Sunday

Docs about Dusty

The DA Pennebaker Documentary
Just Shut Up and Love Me
2004. Written and directed by DA Pennebaker and Chris Hegedus.

DA Pennebaker, the legendary documentary filmmaker responsible for such classics as Primary (1961), Don't Look Back (1966), and the multi-awarded War Room (1993), found himself navel-gazing in 2003, overeating and pretending that he enjoyed reality TV. "I can see now that I was bored. Nobody with an ounce of decency or compassion for fellow humans actually likes reality television. I was in big trouble."


In order to snap out of a potentially lethal bout of ennui, Pennebaker knew that he had to latch onto a larger-than-life subject. "That's when Dusty Carr came to mind," says Pennebaker. "My work is all about exploring the individual as a representation of society. Can you name me one person, dead or alive, who better encapsulates twentieth century angst? It's freakin' impossible. When you look in the face of Dusty Carr, you look in the face of chronic terror kind of mingled with bravery. He's tough but weak, extremely violent but compassionate."


Pennebaker spent three months following Carr from Atlantic City to Memphis, then to Miami and finally Las Vegas. "Travelling with Carr was like going on a dark road trip of the soul. The people that he attracts range from hardcore rock and rollers to Reno sleazoids. His groupies range from beautiful twenty year olds to aging crack whores. In all my years of documentary filmmaking, this is the most engrossing but terrifying project I've ever done.
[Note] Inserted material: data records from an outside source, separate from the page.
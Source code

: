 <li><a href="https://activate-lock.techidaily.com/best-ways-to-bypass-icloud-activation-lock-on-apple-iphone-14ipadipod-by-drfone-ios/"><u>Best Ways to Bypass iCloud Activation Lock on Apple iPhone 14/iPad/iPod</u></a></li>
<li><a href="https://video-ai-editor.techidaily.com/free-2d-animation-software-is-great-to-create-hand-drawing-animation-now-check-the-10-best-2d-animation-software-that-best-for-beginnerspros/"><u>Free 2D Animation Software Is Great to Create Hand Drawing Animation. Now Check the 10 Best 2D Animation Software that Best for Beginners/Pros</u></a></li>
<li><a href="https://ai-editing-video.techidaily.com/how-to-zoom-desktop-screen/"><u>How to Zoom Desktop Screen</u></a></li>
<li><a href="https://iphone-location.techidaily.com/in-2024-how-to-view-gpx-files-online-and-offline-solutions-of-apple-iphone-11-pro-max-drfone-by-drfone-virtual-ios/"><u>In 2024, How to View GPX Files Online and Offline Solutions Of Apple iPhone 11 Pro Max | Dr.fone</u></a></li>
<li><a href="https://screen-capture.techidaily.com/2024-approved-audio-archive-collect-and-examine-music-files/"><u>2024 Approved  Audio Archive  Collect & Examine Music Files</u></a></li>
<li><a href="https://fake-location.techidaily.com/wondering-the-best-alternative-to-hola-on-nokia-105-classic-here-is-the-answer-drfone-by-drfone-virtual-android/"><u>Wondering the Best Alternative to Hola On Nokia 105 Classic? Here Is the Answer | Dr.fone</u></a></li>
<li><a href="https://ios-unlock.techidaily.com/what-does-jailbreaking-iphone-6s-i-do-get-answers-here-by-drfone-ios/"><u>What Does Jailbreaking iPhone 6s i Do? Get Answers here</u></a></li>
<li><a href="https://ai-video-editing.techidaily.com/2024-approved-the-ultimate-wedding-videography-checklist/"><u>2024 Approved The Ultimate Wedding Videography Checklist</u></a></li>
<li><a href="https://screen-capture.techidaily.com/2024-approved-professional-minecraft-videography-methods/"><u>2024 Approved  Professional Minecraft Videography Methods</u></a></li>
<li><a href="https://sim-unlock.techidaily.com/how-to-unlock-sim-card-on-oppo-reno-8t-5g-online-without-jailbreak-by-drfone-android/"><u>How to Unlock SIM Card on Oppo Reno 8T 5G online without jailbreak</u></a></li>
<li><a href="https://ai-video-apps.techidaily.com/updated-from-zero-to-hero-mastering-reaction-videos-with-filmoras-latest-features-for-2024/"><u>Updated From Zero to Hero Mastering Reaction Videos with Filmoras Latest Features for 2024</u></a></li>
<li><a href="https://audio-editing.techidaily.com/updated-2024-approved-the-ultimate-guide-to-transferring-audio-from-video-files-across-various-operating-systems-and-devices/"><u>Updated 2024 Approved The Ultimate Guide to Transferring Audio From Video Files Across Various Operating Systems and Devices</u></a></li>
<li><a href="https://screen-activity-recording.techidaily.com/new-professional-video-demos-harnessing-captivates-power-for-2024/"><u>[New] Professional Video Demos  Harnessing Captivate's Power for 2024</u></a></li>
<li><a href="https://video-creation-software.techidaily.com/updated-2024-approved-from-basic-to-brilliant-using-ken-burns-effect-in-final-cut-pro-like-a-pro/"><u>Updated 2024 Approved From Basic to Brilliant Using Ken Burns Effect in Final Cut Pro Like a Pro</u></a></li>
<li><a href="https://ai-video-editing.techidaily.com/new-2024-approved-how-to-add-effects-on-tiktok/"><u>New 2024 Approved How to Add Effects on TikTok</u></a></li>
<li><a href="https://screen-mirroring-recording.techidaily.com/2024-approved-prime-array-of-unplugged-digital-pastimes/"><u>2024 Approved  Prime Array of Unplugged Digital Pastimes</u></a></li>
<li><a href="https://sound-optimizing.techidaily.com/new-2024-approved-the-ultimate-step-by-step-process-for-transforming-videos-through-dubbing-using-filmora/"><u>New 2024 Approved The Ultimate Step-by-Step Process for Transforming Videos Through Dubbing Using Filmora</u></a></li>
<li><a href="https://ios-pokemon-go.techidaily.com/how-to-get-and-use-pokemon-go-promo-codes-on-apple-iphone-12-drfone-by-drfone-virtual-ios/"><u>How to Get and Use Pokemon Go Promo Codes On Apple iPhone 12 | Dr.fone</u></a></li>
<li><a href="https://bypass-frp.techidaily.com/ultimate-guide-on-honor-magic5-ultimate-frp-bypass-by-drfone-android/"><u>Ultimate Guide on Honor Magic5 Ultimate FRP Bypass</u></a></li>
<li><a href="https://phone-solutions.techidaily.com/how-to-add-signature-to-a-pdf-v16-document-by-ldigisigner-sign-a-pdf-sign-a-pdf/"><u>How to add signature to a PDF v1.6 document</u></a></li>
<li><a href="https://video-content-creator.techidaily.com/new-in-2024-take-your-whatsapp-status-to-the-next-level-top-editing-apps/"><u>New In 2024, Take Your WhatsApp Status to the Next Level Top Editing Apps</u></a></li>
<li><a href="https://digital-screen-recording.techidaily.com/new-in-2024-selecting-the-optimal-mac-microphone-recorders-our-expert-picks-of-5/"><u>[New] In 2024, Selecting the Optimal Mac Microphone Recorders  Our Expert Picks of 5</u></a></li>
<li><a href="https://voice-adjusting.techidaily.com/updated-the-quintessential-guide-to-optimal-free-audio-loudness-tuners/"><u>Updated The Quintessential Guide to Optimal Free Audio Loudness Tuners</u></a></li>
And keep in mind that I got pretty close to Bill Clinton."


Just Shut Up and Love Me will receive an extremely limited release through Mainline Cinema.
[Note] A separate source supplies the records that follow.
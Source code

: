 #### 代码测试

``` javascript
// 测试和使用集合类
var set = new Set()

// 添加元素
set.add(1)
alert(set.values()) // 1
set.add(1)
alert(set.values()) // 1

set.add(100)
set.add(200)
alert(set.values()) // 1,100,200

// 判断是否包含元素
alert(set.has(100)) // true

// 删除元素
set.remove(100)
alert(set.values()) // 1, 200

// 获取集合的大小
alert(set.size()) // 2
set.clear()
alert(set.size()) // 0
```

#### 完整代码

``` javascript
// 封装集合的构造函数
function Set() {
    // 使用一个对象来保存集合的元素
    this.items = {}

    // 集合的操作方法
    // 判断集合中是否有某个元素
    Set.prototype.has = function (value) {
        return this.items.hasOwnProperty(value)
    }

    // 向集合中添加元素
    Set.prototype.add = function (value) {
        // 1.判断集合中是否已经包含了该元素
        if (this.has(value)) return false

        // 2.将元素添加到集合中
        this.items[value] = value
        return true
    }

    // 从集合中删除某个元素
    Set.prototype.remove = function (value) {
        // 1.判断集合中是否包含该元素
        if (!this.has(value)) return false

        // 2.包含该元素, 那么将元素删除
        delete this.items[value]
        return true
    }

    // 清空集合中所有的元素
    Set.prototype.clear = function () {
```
The PBS Documentary One Hand Clapping Very Loudly: The Dusty Carr Story
2006. Written and directed by Lenny Brillstein. The Carnegie Film Arts Institute
Graduating with an MA from Harvard in 1992, Lenny Brillstein's doctoral thesis centered on the study of desperation in the creative process. "We always harbor grand illusions about how works of art actually come to fruition," says Brillstein. "We have the indentured poet, tearing his hair out in a drafty turret. We have the bloodied feet of an exhausted dancer swaddled once again for a final rumba. Whatever the case, total desperation, and not especially talent, is often the key motivator of success." 


Brillstein set out to investigate how desperation motivates creativity. "I was itching to make a film, and my brother works for the Carnegie Institute. He told me that all I had to do was write up a typed, double-spaced proposal, and the they would give me money - and they did." 
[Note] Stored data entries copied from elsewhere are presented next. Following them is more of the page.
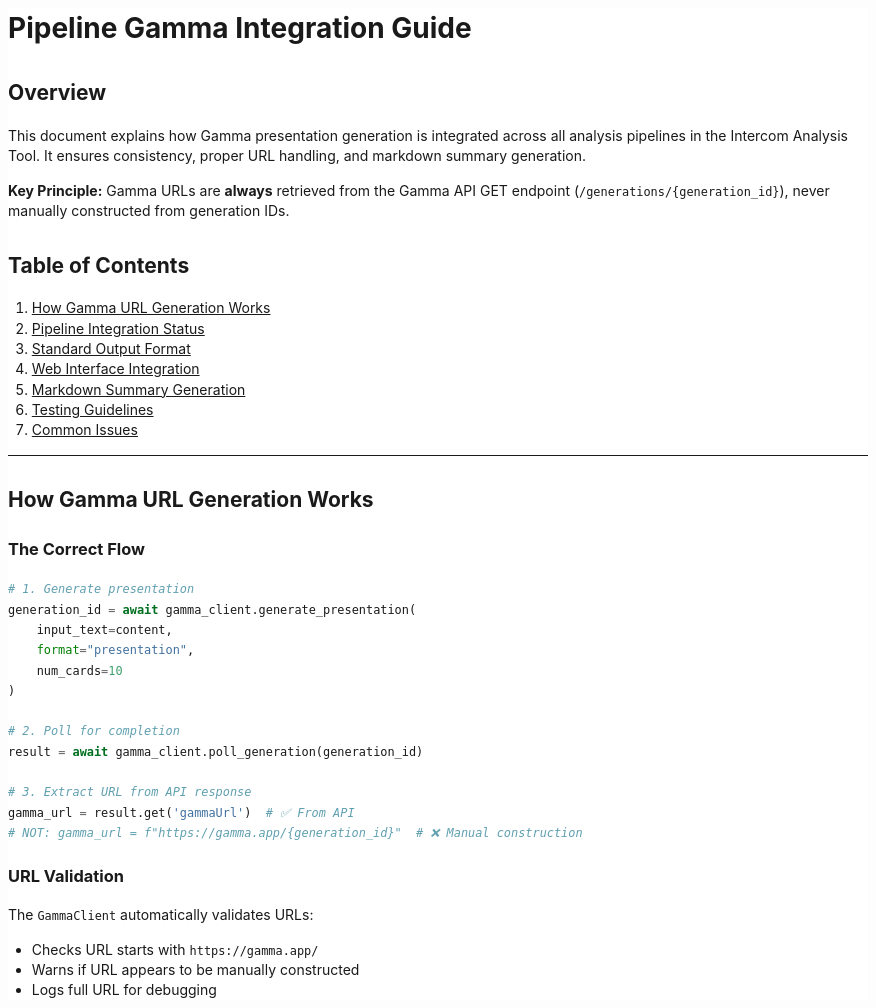 # Pipeline Gamma Integration Guide

## Overview

This document explains how Gamma presentation generation is integrated across all analysis pipelines in the Intercom Analysis Tool. It ensures consistency, proper URL handling, and markdown summary generation.

**Key Principle:** Gamma URLs are **always** retrieved from the Gamma API GET endpoint (`/generations/{generation_id}`), never manually constructed from generation IDs.

## Table of Contents

1. [How Gamma URL Generation Works](#how-gamma-url-generation-works)
2. [Pipeline Integration Status](#pipeline-integration-status)
3. [Standard Output Format](#standard-output-format)
4. [Web Interface Integration](#web-interface-integration)
5. [Markdown Summary Generation](#markdown-summary-generation)
6. [Testing Guidelines](#testing-guidelines)
7. [Common Issues](#common-issues)

---

## How Gamma URL Generation Works

### The Correct Flow

```python
# 1. Generate presentation
generation_id = await gamma_client.generate_presentation(
    input_text=content,
    format="presentation",
    num_cards=10
)

# 2. Poll for completion
result = await gamma_client.poll_generation(generation_id)

# 3. Extract URL from API response
gamma_url = result.get('gammaUrl')  # ✅ From API
# NOT: gamma_url = f"https://gamma.app/{generation_id}"  # ❌ Manual construction
```

### URL Validation

The `GammaClient` automatically validates URLs:

- Checks URL starts with `https://gamma.app/`
- Warns if URL appears to be manually constructed
- Logs full URL for debugging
The next step was to find subject matter that exemplified Brillstein's thesis. "I looked around and finally determined that the greatest living progenitor of what I term mind over talent was Dusty Carr, and I aimed to let his so-called career tell my story," Brillstein comments. 


Brillstein discovered the most difficult aspect of the film was actually convincing Dusty Carr of the validity of the project. "At first, all Dusty wanted to know was how much he was going to get paid, and if it involved any nudity. I told him that I couldn't pay him and that he didn't have to remove his clothes. He told me I was a freak." 


By 2002, Dusty had settled into complete obscurity. "I had had fame and fortune," Dusty says of that period, "and I felt that I had entertained the people of the world enough, so to hell with them and it." 


Brillstein and his crew followed Carr through his dark haunts in Manhattan, into crumbling nightclubs packed with what Carr dubs - "kind of sick looking people." 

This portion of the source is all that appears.